BEGIN DATA IN THIS EXERCISE

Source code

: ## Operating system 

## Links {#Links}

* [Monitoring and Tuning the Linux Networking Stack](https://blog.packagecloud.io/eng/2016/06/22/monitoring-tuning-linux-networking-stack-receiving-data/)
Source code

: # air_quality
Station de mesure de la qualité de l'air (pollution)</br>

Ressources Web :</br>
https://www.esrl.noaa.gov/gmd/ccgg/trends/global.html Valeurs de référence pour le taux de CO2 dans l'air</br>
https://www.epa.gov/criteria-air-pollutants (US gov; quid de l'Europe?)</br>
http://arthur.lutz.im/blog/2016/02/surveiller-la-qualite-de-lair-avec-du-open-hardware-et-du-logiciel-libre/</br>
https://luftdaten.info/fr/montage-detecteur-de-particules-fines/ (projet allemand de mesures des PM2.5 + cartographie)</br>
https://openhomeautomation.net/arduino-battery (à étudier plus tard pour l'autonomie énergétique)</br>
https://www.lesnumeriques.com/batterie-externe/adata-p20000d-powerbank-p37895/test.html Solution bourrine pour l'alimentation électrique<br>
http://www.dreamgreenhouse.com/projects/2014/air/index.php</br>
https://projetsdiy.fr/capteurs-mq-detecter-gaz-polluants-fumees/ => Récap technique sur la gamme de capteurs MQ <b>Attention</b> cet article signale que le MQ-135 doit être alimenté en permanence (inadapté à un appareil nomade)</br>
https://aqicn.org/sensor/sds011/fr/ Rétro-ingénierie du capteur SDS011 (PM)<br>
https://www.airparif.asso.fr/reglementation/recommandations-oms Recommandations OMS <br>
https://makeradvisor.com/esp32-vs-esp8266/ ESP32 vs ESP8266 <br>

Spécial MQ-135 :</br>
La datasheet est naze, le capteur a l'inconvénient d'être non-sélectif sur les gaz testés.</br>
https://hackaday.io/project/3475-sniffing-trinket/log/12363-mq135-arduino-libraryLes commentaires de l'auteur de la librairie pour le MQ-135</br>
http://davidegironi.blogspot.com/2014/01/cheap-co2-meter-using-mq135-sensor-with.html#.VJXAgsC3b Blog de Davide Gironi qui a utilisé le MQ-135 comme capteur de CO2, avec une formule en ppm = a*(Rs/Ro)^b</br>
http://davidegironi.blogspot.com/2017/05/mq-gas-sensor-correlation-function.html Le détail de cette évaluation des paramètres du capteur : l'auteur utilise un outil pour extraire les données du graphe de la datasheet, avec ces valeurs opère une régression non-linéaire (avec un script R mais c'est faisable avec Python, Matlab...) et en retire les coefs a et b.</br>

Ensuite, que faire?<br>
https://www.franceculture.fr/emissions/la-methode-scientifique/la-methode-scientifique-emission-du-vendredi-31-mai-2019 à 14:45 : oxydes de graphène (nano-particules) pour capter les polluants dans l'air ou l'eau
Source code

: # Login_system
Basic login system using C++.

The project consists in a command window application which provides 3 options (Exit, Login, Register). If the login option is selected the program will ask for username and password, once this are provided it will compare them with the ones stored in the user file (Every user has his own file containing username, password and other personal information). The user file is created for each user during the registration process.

END DATA IN THIS EXERCISE

**YOUR ASSIGNMENT:**
Set down each record verbatim.

**SOLUTION:**
Source code

: ## Operating system 

## Links {#Links}

* [Monitoring and Tuning the Linux Networking Stack](https://blog.packagecloud.io/eng/2016/06/22/monitoring-tuning-linux-networking-stack-receiving-data/)
Source code

: # air_quality
Station de mesure de la qualité de l'air (pollution)</br>

Ressources Web :</br>
https://www.esrl.noaa.gov/gmd/ccgg/trends/global.html Valeurs de référence pour le taux de CO2 dans l'air</br>
https://www.epa.gov/criteria-air-pollutants (US gov; quid de l'Europe?)</br>
http://arthur.lutz.im/blog/2016/02/surveiller-la-qualite-de-lair-avec-du-open-hardware-et-du-logiciel-libre/</br>
https://luftdaten.info/fr/montage-detecteur-de-particules-fines/ (projet allemand de mesures des PM2.5 + cartographie)</br>
https://openhomeautomation.net/arduino-battery (à étudier plus tard pour l'autonomie énergétique)</br>
https://www.lesnumeriques.com/batterie-externe/adata-p20000d-powerbank-p37895/test.html Solution bourrine pour l'alimentation électrique<br>
http://www.dreamgreenhouse.com/projects/2014/air/index.php</br>
https://projetsdiy.fr/capteurs-mq-detecter-gaz-polluants-fumees/ => Récap technique sur la gamme de capteurs MQ <b>Attention</b> cet article signale que le MQ-135 doit être alimenté en permanence (inadapté à un appareil nomade)</br>
https://aqicn.org/sensor/sds011/fr/ Rétro-ingénierie du capteur SDS011 (PM)<br>
https://www.airparif.asso.fr/reglementation/recommandations-oms Recommandations OMS <br>
https://makeradvisor.com/esp32-vs-esp8266/ ESP32 vs ESP8266 <br>

Spécial MQ-135 :</br>
La datasheet est naze, le capteur a l'inconvénient d'être non-sélectif sur les gaz testés.</br>
https://hackaday.io/project/3475-sniffing-trinket/log/12363-mq135-arduino-libraryLes commentaires de l'auteur de la librairie pour le MQ-135</br>
http://davidegironi.blogspot.com/2014/01/cheap-co2-meter-using-mq135-sensor-with.html#.VJXAgsC3b Blog de Davide Gironi qui a utilisé le MQ-135 comme capteur de CO2, avec une formule en ppm = a*(Rs/Ro)^b</br>
http://davidegironi.blogspot.com/2017/05/mq-gas-sensor-correlation-function.html Le détail de cette évaluation des paramètres du capteur : l'auteur utilise un outil pour extraire les données du graphe de la datasheet, avec ces valeurs opère une régression non-linéaire (avec un script R mais c'est faisable avec Python, Matlab...) et en retire les coefs a et b.</br>

Ensuite, que faire?<br>
https://www.franceculture.fr/emissions/la-methode-scientifique/la-methode-scientifique-emission-du-vendredi-31-mai-2019 à 14:45 : oxydes de graphène (nano-particules) pour capter les polluants dans l'air ou l'eau
Source code

: # Login_system
Basic login system using C++.

The project consists in a command window application which provides 3 options (Exit, Login, Register). If the login option is selected the program will ask for username and password, once this are provided it will compare them with the ones stored in the user file (Every user has his own file containing username, password and other personal information). The user file is created for each user during the registration process.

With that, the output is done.